§ **Task prompt**: Your reply should be a single number, the count of lines in the records that contain the string "compare".

§ **Recorded data**:
+--

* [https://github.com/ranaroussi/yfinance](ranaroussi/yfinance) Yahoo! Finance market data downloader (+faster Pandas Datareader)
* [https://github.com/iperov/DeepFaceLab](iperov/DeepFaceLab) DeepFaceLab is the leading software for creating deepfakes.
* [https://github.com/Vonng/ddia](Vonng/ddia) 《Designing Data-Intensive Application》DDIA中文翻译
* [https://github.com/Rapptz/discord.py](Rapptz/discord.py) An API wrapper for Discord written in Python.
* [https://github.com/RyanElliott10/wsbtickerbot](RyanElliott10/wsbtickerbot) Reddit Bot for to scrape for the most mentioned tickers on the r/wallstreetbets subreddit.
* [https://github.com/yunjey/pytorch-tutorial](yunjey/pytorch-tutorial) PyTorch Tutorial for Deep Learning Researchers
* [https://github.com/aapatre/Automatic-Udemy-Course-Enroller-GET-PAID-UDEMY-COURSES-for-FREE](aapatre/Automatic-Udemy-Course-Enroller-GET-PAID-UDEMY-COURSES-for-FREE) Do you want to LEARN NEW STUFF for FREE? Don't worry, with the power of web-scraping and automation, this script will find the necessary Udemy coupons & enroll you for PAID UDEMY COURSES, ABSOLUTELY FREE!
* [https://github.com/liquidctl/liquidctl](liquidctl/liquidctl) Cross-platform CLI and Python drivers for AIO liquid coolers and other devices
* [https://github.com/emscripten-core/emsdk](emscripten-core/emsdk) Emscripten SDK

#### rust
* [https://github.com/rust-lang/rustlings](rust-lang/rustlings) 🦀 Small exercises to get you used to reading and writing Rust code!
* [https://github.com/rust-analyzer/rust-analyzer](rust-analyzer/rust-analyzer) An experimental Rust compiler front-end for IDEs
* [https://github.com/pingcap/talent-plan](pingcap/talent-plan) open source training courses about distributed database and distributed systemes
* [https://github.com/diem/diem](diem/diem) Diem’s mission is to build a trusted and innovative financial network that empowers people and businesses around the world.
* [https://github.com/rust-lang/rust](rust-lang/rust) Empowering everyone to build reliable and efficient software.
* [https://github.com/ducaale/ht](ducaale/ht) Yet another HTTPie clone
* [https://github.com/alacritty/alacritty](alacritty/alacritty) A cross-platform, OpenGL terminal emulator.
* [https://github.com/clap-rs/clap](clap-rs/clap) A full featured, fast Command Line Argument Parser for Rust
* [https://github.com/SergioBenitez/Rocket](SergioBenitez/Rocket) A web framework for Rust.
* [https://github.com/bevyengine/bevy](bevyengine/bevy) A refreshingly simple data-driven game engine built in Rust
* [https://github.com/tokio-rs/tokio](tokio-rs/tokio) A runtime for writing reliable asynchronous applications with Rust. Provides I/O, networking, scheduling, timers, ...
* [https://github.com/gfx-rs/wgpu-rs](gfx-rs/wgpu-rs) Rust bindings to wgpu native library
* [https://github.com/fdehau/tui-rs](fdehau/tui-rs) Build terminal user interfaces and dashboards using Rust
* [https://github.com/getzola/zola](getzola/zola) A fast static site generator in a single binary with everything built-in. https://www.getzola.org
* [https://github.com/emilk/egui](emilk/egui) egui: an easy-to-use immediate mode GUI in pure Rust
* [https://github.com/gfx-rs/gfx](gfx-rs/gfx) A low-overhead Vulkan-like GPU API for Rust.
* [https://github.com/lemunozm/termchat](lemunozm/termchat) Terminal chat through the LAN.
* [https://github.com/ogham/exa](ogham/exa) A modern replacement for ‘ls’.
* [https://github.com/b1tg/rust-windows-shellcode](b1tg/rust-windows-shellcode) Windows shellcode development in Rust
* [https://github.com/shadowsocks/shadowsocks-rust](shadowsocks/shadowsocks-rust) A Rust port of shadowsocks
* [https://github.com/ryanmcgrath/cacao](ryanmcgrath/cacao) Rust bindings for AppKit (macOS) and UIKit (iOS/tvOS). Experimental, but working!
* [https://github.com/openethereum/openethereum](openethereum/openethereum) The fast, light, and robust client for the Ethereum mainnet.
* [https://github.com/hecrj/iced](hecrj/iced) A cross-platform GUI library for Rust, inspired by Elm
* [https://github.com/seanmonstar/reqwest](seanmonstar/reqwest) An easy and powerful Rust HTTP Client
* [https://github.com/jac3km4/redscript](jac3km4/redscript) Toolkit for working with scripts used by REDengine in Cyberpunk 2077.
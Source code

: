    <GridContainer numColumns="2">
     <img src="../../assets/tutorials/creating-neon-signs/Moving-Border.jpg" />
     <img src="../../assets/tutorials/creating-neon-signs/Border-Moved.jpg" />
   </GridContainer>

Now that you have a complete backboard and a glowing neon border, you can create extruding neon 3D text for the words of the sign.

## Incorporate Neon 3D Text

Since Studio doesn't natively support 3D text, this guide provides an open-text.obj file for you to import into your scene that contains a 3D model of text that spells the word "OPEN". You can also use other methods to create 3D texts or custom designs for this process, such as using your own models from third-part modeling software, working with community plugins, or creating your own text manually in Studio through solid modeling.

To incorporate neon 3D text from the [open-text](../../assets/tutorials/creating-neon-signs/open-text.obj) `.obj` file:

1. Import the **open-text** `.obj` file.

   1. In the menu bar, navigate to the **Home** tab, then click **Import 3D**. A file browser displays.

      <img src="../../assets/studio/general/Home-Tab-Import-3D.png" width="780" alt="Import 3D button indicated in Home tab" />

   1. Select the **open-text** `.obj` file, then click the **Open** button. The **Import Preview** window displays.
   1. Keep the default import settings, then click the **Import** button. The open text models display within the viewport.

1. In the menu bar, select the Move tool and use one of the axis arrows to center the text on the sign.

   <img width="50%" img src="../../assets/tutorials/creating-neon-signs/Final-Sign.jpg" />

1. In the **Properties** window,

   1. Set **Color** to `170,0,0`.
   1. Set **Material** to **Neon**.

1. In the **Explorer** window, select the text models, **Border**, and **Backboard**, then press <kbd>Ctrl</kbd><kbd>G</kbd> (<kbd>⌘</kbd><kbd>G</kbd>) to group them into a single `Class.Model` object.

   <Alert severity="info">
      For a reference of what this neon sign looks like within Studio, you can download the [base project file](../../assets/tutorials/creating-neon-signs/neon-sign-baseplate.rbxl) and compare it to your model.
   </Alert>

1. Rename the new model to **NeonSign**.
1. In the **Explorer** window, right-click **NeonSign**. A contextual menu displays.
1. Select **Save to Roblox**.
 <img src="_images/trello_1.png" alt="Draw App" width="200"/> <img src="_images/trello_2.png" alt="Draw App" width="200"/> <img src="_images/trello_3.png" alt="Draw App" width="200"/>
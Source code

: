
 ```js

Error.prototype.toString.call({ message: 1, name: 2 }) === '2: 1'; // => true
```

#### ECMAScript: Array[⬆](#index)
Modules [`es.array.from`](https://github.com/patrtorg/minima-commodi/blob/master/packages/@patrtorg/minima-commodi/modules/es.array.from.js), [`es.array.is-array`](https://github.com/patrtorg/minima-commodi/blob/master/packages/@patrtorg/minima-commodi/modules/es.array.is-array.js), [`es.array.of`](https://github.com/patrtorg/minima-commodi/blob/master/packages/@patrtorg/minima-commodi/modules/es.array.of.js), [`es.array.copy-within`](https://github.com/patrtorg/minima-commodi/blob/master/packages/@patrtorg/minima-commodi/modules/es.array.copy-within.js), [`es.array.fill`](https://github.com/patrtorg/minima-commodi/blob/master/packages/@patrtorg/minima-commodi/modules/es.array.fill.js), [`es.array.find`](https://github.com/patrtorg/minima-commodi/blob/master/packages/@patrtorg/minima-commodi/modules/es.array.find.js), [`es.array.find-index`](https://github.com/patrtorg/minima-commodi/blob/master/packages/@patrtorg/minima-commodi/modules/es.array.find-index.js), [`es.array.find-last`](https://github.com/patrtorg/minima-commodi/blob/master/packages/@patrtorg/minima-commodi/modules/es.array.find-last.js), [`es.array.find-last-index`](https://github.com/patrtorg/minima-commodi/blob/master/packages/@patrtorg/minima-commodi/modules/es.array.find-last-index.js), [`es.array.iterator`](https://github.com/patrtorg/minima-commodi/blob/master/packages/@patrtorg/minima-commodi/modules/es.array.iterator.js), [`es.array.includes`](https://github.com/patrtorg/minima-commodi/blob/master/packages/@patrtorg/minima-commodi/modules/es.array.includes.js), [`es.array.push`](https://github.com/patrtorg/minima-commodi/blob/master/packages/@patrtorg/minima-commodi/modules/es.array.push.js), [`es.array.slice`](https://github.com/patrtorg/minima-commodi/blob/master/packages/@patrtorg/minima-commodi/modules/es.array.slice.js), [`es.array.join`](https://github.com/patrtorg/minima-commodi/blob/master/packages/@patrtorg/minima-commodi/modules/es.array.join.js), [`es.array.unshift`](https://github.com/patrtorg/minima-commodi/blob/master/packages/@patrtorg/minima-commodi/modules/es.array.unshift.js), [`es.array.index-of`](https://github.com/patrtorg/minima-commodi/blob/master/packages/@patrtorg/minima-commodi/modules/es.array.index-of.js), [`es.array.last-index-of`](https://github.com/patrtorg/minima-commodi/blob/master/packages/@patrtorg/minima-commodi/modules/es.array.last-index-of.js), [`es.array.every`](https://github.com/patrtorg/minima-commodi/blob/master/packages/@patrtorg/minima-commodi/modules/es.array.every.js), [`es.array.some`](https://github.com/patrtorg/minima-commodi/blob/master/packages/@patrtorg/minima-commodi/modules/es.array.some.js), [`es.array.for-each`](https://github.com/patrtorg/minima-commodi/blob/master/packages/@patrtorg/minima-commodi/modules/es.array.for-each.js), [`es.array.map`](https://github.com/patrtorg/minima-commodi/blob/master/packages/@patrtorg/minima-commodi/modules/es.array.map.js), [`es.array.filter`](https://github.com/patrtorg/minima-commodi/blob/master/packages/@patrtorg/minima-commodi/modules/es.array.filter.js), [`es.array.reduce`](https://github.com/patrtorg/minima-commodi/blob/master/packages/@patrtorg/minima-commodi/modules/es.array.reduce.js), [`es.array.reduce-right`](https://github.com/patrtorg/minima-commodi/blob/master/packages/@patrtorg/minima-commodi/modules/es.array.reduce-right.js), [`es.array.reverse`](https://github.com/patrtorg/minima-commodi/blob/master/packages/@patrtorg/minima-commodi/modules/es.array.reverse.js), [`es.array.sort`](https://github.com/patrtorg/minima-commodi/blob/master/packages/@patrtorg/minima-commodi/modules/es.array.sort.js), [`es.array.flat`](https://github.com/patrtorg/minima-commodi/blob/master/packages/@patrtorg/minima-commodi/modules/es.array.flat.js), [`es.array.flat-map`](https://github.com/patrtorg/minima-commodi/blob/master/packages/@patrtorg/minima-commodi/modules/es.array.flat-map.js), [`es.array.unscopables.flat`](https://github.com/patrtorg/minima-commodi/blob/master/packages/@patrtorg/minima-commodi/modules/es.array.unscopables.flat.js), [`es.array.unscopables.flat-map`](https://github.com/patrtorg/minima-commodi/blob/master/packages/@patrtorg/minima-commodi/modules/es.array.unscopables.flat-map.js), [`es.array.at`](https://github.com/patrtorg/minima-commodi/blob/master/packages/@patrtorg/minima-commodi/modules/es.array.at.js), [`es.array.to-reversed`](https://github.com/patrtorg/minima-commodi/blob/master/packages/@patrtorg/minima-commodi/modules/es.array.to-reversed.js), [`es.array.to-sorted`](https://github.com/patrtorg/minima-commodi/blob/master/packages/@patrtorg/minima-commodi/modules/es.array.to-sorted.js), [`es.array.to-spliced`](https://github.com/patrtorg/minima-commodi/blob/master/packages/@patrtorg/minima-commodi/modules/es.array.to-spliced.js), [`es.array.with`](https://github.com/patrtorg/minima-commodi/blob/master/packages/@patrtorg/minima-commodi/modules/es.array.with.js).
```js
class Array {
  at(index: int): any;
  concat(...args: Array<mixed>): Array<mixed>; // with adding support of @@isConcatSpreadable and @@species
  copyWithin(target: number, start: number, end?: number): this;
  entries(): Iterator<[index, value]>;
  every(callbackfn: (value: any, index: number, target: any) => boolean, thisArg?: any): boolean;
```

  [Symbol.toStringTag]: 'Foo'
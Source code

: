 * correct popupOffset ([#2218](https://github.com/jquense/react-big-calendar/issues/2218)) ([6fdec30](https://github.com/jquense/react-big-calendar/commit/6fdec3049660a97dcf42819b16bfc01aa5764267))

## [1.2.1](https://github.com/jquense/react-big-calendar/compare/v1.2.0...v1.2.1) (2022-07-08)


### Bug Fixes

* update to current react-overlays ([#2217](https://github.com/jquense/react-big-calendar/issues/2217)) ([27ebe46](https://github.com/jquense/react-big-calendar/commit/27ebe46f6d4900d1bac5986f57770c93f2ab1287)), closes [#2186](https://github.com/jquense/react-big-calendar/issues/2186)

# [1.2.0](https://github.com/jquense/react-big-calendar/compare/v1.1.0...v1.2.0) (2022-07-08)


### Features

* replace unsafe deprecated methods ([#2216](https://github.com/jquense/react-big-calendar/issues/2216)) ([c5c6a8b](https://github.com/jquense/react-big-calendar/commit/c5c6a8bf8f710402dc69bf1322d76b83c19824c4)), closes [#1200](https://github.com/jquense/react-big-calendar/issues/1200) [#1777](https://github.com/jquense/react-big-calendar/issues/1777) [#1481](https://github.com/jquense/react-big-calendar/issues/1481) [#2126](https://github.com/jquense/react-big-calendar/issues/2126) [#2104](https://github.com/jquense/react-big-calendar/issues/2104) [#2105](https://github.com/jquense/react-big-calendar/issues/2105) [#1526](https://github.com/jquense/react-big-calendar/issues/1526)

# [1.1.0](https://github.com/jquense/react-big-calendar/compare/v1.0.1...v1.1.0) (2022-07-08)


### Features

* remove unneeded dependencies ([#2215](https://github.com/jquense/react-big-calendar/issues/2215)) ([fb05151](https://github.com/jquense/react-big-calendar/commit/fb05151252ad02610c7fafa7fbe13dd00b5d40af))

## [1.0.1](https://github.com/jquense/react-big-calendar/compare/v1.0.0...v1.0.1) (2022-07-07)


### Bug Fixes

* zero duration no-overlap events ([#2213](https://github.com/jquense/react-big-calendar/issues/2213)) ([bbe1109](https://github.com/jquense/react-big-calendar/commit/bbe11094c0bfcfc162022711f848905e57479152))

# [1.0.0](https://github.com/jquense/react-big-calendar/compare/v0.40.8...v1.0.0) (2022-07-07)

+--

§ **Exercise response**: 6